- EXERCISE DESCRIPTION
Track down every line below that holds "buffering" and copy it.

═════ DATA SUPPLIED

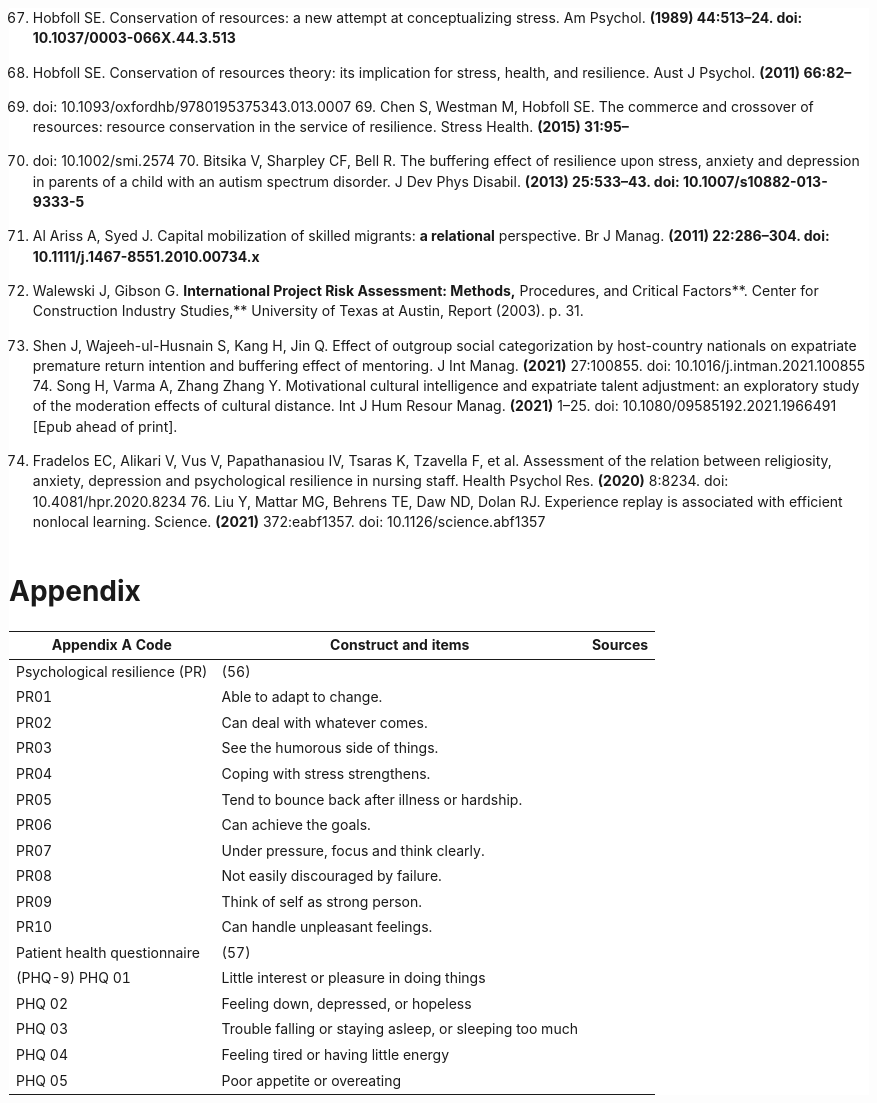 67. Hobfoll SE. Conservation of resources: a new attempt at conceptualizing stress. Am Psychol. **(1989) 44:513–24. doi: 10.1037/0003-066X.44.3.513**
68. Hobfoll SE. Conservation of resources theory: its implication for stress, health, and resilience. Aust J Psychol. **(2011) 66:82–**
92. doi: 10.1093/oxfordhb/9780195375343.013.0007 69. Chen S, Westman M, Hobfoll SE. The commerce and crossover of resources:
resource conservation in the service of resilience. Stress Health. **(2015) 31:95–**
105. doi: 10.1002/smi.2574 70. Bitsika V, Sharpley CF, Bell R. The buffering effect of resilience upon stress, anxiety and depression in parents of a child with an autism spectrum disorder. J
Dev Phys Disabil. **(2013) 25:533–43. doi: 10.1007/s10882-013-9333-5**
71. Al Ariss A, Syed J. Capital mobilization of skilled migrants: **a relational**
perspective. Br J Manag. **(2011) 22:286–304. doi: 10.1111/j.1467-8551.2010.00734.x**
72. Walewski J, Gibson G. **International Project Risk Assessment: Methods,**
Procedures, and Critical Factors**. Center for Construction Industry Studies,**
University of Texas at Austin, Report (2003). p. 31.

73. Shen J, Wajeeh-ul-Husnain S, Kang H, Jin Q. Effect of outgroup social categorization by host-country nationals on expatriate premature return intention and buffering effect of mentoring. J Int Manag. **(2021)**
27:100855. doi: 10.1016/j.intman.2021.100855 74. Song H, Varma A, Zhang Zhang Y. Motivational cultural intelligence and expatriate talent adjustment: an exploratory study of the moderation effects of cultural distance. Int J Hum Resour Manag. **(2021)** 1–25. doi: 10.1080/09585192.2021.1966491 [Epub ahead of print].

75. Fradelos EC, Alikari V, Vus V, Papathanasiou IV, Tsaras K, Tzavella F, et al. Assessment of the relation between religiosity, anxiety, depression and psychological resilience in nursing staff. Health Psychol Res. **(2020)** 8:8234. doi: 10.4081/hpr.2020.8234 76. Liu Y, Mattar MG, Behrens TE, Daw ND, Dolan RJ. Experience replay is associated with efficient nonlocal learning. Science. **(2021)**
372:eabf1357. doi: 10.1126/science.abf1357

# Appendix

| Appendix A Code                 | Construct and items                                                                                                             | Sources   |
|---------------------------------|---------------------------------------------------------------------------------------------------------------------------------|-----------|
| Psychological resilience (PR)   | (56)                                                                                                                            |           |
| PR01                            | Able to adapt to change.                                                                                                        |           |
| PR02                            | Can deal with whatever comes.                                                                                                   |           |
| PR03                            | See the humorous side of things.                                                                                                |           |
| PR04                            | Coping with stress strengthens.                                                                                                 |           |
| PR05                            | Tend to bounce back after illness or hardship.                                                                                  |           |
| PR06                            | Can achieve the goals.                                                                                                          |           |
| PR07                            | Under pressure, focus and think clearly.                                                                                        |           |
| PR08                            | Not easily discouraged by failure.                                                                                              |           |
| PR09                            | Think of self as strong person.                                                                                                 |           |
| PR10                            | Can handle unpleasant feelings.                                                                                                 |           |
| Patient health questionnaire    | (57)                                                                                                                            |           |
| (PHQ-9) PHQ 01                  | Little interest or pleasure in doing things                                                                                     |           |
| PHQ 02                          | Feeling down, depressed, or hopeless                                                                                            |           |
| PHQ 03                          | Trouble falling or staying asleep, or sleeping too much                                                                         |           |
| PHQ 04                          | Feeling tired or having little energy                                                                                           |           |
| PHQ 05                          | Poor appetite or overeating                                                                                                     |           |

══════════

- FINISHED TASK
105. doi: 10.1002/smi.2574 70. Bitsika V, Sharpley CF, Bell R. The buffering effect of resilience upon stress, anxiety and depression in parents of a child with an autism spectrum disorder. J
73. Shen J, Wajeeh-ul-Husnain S, Kang H, Jin Q. Effect of outgroup social categorization by host-country nationals on expatriate premature return intention and buffering effect of mentoring. J Int Manag. **(2021)**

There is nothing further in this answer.